Go through the listing below and return every line exactly.

++++ EXTRACTED DATA

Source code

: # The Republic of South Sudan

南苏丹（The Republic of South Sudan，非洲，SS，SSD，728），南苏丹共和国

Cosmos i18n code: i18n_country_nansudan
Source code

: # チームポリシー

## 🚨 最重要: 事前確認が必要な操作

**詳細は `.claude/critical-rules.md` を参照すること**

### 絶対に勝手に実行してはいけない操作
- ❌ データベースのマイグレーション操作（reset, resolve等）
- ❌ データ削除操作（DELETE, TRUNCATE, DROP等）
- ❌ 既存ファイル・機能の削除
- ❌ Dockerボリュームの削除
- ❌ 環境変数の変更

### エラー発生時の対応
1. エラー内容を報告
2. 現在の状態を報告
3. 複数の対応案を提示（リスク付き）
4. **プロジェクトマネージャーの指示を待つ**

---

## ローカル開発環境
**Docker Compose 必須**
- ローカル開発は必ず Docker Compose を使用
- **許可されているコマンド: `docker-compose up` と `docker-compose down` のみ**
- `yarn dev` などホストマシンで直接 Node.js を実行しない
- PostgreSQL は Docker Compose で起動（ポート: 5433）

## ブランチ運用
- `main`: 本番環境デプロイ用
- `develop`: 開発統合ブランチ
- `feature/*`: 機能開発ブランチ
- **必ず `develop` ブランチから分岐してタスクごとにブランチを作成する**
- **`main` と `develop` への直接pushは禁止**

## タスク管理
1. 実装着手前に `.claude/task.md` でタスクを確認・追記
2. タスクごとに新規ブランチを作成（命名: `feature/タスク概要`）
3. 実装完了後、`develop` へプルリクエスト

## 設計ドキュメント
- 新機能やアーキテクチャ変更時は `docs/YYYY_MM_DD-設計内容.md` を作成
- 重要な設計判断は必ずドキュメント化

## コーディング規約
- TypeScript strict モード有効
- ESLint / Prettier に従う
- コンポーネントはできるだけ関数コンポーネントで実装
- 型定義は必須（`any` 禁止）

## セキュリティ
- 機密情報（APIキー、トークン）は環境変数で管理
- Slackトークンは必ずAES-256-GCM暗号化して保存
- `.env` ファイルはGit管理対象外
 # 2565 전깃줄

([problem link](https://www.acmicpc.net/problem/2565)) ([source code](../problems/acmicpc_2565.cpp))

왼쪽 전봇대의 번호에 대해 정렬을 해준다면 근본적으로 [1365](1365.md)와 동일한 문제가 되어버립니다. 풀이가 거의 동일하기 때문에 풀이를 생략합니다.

++++++++

**SOLUTION TO THE PROBLEM:**
Source code

: # The Republic of South Sudan

南苏丹（The Republic of South Sudan，非洲，SS，SSD，728），南苏丹共和国

Cosmos i18n code: i18n_country_nansudan
Source code

: # チームポリシー

## 🚨 最重要: 事前確認が必要な操作

**詳細は `.claude/critical-rules.md` を参照すること**

### 絶対に勝手に実行してはいけない操作
- ❌ データベースのマイグレーション操作（reset, resolve等）
- ❌ データ削除操作（DELETE, TRUNCATE, DROP等）
- ❌ 既存ファイル・機能の削除
- ❌ Dockerボリュームの削除
- ❌ 環境変数の変更

### エラー発生時の対応
1. エラー内容を報告
2. 現在の状態を報告
3. 複数の対応案を提示（リスク付き）
4. **プロジェクトマネージャーの指示を待つ**

---

## ローカル開発環境
**Docker Compose 必須**
- ローカル開発は必ず Docker Compose を使用
- **許可されているコマンド: `docker-compose up` と `docker-compose down` のみ**
- `yarn dev` などホストマシンで直接 Node.js を実行しない
- PostgreSQL は Docker Compose で起動（ポート: 5433）

## ブランチ運用
- `main`: 本番環境デプロイ用
- `develop`: 開発統合ブランチ
- `feature/*`: 機能開発ブランチ
- **必ず `develop` ブランチから分岐してタスクごとにブランチを作成する**
- **`main` と `develop` への直接pushは禁止**

## タスク管理
1. 実装着手前に `.claude/task.md` でタスクを確認・追記
2. タスクごとに新規ブランチを作成（命名: `feature/タスク概要`）
3. 実装完了後、`develop` へプルリクエスト

## 設計ドキュメント
- 新機能やアーキテクチャ変更時は `docs/YYYY_MM_DD-設計内容.md` を作成
- 重要な設計判断は必ずドキュメント化

## コーディング規約
- TypeScript strict モード有効
- ESLint / Prettier に従う
- コンポーネントはできるだけ関数コンポーネントで実装
- 型定義は必須（`any` 禁止）

## セキュリティ
- 機密情報（APIキー、トークン）は環境変数で管理
- Slackトークンは必ずAES-256-GCM暗号化して保存
- `.env` ファイルはGit管理対象外
 # 2565 전깃줄

([problem link](https://www.acmicpc.net/problem/2565)) ([source code](../problems/acmicpc_2565.cpp))

왼쪽 전봇대의 번호에 대해 정렬을 해준다면 근본적으로 [1365](1365.md)와 동일한 문제가 되어버립니다. 풀이가 거의 동일하기 때문에 풀이를 생략합니다.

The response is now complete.